What is needed
Give back the exact lines of the material below from the one containing "Save the obtained" through the one containing "The second way", and no pictures.

Source information
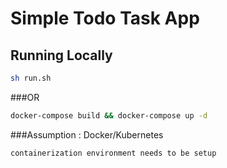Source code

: # Simple Todo Task App

## Running Locally

```bash
sh run.sh
```
###OR

```bash
docker-compose build && docker-compose up -d
```

###Assumption : Docker/Kubernetes
```bash
containerization environment needs to be setup
```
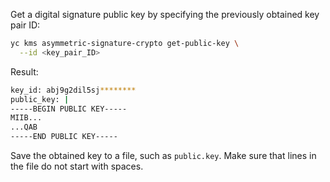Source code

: Get a digital signature public key by specifying the previously obtained key pair ID:

```bash
yc kms asymmetric-signature-crypto get-public-key \
  --id <key_pair_ID>
```

Result:

```bash
key_id: abj9g2dil5sj********
public_key: |
-----BEGIN PUBLIC KEY-----
MIIB...
...QAB
-----END PUBLIC KEY-----
```

Save the obtained key to a file, such as `public.key`. Make sure that lines in the file do not start with spaces.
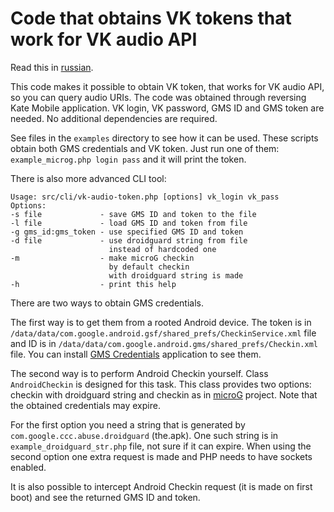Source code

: # Code that obtains VK tokens that work for VK audio API

Read this in [russian](README.ru.md).

This code makes it possible to obtain VK token, that works for VK audio API, so you can query audio URIs. The code was obtained through reversing Kate Mobile application. VK login, VK password, GMS ID and GMS token are needed. No additional dependencies are required.

See files in the `examples` directory to see how it can be used. These scripts obtain both GMS credentials and VK token. Just run one of them: `example_microg.php login pass` and it will print the token.

There is also more advanced CLI tool:
```
Usage: src/cli/vk-audio-token.php [options] vk_login vk_pass
Options:
-s file             - save GMS ID and token to the file
-l file             - load GMS ID and token from file
-g gms_id:gms_token - use specified GMS ID and token
-d file             - use droidguard string from file
                      instead of hardcoded one
-m                  - make microG checkin
                      by default checkin
                      with droidguard string is made
-h                  - print this help
```

There are two ways to obtain GMS credentials.

The first way is to get them from a rooted Android device. The token is in `/data/data/com.google.android.gsf/shared_prefs/CheckinService.xml` file and ID is in `/data/data/com.google.android.gms/shared_prefs/Checkin.xml` file. You can install [GMS Credentials](https://github.com/vodka2/gms-credentials) application to see them.

The second way is to perform Android Checkin yourself. Class `AndroidCheckin` is designed for this task. This class provides two options: checkin with droidguard string and checkin as in [microG](https://github.com/microg) project. Note that the obtained credentials may expire.

For the first option you need a string that is generated by `com.google.ccc.abuse.droidguard` (the.apk). One such string is in `example_droidguard_str.php` file, not sure if it can expire. When using the second option one extra request is made and PHP needs to have sockets enabled.

It is also possible to intercept Android Checkin request (it is made on first boot) and see the returned GMS ID and token.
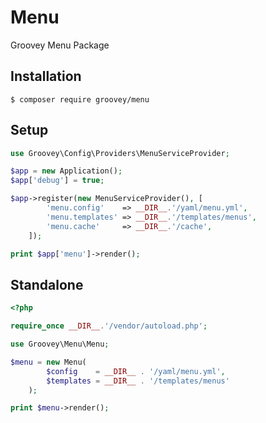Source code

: # Menu

Groovey Menu Package


## Installation

    $ composer require groovey/menu

## Setup

```php
use Groovey\Config\Providers\MenuServiceProvider;

$app = new Application();
$app['debug'] = true;

$app->register(new MenuServiceProvider(), [
        'menu.config'    => __DIR__.'/yaml/menu.yml',
        'menu.templates' => __DIR__.'/templates/menus',
        'menu.cache'     => __DIR__.'/cache',
    ]);

print $app['menu']->render();

```


## Standalone

```php
<?php

require_once __DIR__.'/vendor/autoload.php';

use Groovey\Menu\Menu;

$menu = new Menu(
        $config    = __DIR__ . '/yaml/menu.yml',
        $templates = __DIR__ . '/templates/menus'
    );

print $menu->render();
```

Task result
Save the obtained key to a file, such as `public.key`. Make sure that lines in the file do not start with spaces.
Source code

: # Code that obtains VK tokens that work for VK audio API

Read this in [russian](README.ru.md).

This code makes it possible to obtain VK token, that works for VK audio API, so you can query audio URIs. The code was obtained through reversing Kate Mobile application. VK login, VK password, GMS ID and GMS token are needed. No additional dependencies are required.

See files in the `examples` directory to see how it can be used. These scripts obtain both GMS credentials and VK token. Just run one of them: `example_microg.php login pass` and it will print the token.

There is also more advanced CLI tool:
```
Usage: src/cli/vk-audio-token.php [options] vk_login vk_pass
Options:
-s file             - save GMS ID and token to the file
-l file             - load GMS ID and token from file
-g gms_id:gms_token - use specified GMS ID and token
-d file             - use droidguard string from file
                      instead of hardcoded one
-m                  - make microG checkin
                      by default checkin
                      with droidguard string is made
-h                  - print this help
```

There are two ways to obtain GMS credentials.

The first way is to get them from a rooted Android device. The token is in `/data/data/com.google.android.gsf/shared_prefs/CheckinService.xml` file and ID is in `/data/data/com.google.android.gms/shared_prefs/Checkin.xml` file. You can install [GMS Credentials](https://github.com/vodka2/gms-credentials) application to see them.

The second way is to perform Android Checkin yourself. Class `AndroidCheckin` is designed for this task. This class provides two options: checkin with droidguard string and checkin as in [microG](https://github.com/microg) project. Note that the obtained credentials may expire.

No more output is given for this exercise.